Georgia Democratic gubernatorial candidate Stacey Abrams pushed back Sunday against criticism that she rejected the results of her failed bid for governor in 2018, saying in an interview that she was referring to challenges that voters face when casting ballots in the state.
Ms. Abrams is in the midst of a rematch against Georgia Gov. Brian Kemp, a Republican, with polls showing the challenger facing another uphill battle to unseat the incumbent. Faced with questions about her past comments on her narrow loss in 2018, in which she claimed to have “won” the contest, Ms. Abrams denied the notion that she failed to properly concede.
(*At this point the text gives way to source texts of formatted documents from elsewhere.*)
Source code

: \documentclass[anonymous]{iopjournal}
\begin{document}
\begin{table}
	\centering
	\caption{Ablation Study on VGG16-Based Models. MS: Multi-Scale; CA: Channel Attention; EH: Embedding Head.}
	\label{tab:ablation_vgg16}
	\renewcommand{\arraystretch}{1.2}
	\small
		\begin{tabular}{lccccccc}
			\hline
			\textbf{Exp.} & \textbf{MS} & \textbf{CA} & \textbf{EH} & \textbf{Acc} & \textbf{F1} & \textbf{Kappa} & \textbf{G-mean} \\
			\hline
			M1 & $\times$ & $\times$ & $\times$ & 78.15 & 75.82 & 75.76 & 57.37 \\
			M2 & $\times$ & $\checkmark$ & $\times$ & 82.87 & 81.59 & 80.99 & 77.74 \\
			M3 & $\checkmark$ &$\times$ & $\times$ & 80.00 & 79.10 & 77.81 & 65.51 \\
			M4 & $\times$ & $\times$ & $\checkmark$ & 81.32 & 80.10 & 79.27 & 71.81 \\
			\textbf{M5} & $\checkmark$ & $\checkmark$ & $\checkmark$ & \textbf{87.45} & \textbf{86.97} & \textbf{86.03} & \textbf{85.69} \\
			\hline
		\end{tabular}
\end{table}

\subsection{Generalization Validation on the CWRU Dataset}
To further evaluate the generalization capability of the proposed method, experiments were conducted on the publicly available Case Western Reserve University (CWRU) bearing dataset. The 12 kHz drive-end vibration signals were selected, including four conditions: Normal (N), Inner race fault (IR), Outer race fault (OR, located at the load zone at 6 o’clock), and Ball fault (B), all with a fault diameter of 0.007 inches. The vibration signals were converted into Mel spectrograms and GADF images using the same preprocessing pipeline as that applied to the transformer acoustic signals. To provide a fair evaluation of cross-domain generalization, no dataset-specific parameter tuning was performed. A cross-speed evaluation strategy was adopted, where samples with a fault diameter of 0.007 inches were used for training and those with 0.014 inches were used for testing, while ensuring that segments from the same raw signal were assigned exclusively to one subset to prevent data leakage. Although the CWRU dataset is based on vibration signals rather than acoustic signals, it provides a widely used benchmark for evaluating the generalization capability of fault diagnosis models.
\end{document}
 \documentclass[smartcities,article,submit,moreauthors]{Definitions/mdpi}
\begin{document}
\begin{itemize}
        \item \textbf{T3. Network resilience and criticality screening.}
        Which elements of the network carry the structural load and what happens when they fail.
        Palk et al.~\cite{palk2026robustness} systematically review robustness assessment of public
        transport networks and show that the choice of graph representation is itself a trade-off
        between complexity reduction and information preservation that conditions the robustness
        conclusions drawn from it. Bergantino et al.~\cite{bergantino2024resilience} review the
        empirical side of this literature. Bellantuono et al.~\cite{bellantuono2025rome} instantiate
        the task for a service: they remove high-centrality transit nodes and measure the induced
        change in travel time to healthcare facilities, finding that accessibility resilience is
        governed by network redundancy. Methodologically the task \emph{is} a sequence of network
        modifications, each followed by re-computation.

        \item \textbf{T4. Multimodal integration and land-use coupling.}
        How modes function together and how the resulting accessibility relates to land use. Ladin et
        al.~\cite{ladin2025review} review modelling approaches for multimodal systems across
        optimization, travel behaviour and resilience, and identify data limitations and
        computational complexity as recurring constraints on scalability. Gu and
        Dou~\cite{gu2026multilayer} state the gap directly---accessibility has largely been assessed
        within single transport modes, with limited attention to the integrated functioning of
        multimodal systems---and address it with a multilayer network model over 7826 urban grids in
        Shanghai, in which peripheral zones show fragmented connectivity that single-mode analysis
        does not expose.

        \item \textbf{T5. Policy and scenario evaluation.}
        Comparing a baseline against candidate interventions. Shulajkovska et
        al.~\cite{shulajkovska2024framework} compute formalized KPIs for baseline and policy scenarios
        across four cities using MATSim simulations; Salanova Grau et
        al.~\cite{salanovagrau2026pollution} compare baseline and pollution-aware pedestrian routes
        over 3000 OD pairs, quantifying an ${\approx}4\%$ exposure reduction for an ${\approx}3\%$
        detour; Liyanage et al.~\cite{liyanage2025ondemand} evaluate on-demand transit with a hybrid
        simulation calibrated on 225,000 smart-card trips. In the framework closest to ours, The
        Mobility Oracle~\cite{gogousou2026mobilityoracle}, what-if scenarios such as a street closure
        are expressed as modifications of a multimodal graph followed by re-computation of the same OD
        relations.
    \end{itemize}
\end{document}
“I am clearly laying out the challenges that our voters face and the challenges our citizens face when we do not have a government that listens to them,” Ms. Abrams said on “Fox News Sunday.” “I acknowledged that Brian Kemp won — I acknowledged it repeatedly in that speech.”
“I very clearly say I know I’m not the governor,” she continued, “but what I will not do is allow the lack of nuance in our conversations to dull and obfuscate the challenges faced by our citizens.”
In an April 2019 speech to Al Sharpton’s National Action Network, Ms. Abrams said: “We had this little election back in 2018. And despite the final tally and the inauguration and the situation we find ourselves in, I do have one very affirmative statement to make. We won.”
Ms. Abrams has previously said her rhetoric of a “rigged” election system was not tantamount — as Republicans have suggested — to former President Donald Trump’s continued refusal to accept the 2020 election outcome.
Recent polls show Mr. Kemp ahead of Ms. Abrams by an average of more than 6 percentage points, well outside the margin of error.
In a Yahoo News interview last month, Ms. Abrams acknowledged Mr. Kemp’s 2018 victory but added: “I will never say that a system that is broken — that denied people their right to vote — is the right thing to have in the state and as part of democracy.”